(Caveat: For those who don't know me, I LOVE football. Played it in high school and college. Watch and talk about it a lot! These are not the thoughts of an anti-football crusader. But the genuine critique of a friend of the game.)
Today the Kansas City Chiefs did something remarkable for their 2012 football season, they won a game. But there never should have been a game to win. Yesterday afternoon Jovan Belcher, a starting linebacker for the Chiefs, killed his girlfriend Kasandra Perkins (the mother of his 3 month old child). He then drove to the teams facilities. There he talked with teammates, coaches and staff before turning the gun on himself in front of his coach and GM.
Today, just over 24 hours after Jovan's death in the team parking lot at Arrowhead Stadium, 60,000 plus fans came to watch the team play. A moment of silence was observed, the owner talked about how hurt everyone was. But this is a game that should never have been played.
The fact that it was played further demonstrates just how far we have come in our obsession with games and money. How little concern we have as a society for each other, especially for woman and children. Even worse, how little concern we who are fans have, and frankly the NFL has, for the players and their families in this money making monstrosity called professional football.
I can formulate all the practical arguments for why it should have been played. The 60,000+ folks who were coming had made their plans, paid for their tickets. The other team had already flown into town. Rescheduling would be next to impossible. It would screw up all the standings for the Chiefs and Panthers to have one less game than everyone else, even though neither of them have any shot for the playoffs.
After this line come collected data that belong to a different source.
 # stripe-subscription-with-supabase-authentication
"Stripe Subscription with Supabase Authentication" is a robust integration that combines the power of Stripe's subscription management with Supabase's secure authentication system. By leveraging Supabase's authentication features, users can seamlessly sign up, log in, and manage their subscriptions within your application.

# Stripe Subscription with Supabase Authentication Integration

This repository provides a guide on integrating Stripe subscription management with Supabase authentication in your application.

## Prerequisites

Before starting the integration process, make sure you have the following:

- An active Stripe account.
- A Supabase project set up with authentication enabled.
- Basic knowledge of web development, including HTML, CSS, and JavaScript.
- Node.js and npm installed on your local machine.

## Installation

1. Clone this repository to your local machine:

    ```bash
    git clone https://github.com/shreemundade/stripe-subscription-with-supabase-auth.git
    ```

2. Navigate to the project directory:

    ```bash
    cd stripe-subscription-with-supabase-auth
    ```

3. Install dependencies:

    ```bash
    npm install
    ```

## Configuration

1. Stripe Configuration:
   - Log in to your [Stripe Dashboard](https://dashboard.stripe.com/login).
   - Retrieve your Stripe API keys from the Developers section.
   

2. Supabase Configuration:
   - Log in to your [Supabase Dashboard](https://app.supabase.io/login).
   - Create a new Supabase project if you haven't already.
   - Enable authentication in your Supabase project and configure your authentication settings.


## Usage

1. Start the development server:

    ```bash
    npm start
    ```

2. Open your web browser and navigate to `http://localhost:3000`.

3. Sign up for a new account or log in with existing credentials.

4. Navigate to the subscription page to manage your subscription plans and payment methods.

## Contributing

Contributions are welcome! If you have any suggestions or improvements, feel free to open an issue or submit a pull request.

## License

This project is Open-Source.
Then there are the positive arguments for playing on. To play on shows the spirit of the city in the midst of tragedy. We must persevere even in tragedy. Show our true grit in the midst of loss and grief. For that is what men, especially football men, do.
But this wasn't a "tragedy" this was a murder-suicide of a member of the team that was now to take the field. Yet apparently we cannot let that reality, as one tailgater said, "take too much out of our day." It is irrelevant to us that in this situation a member of the organization in which we have chosen to invest a huge amount of money (average cost for a family of four to attend an NFL game is approximately $450, although I think that is low and certainly does not include many $8 beers) has committed a monstrous crime. We will go to the game anyway. The coaches, even the head coach who witnessed his player die, will soldier on because this is what we do. We will say a prayer, have a moment of silence, but there is too much on the line to let this take much out of our day.
The Chiefs should have stayed home today. Oh, there are those who will say that the win they got was a boost for everyone emotionally. That it will help the healing process. But this isn't a team building up a community like A&M's win over Texas in 1999 after the bonfire collapsed and killed students. I was at that game and there a community stood up and honored those killed in an accident. The game, especially the Aggies win, provided some comfort and normality in the midst of this loss. But this was no accident.
In a couple weeks I doubt many of us will think much about the grandmother who is taking care of an orphaned 3 month old. Her friends may try hard, but Kasandra's name will quickly be forgotten. Maybe in a week, or a month, but we won't remember. But the games will go on.
We learned again today a valuable lesson. People are disposable, interchangeable, but games are not. The incredible money show must go on. But for Zoey, Romeo, Gary, Dianne and Scott everything radically changed yesterday. Don't know who the people are behind those names? Well, that is the problem isn't it. Maybe if the Chiefs had stayed home, we would.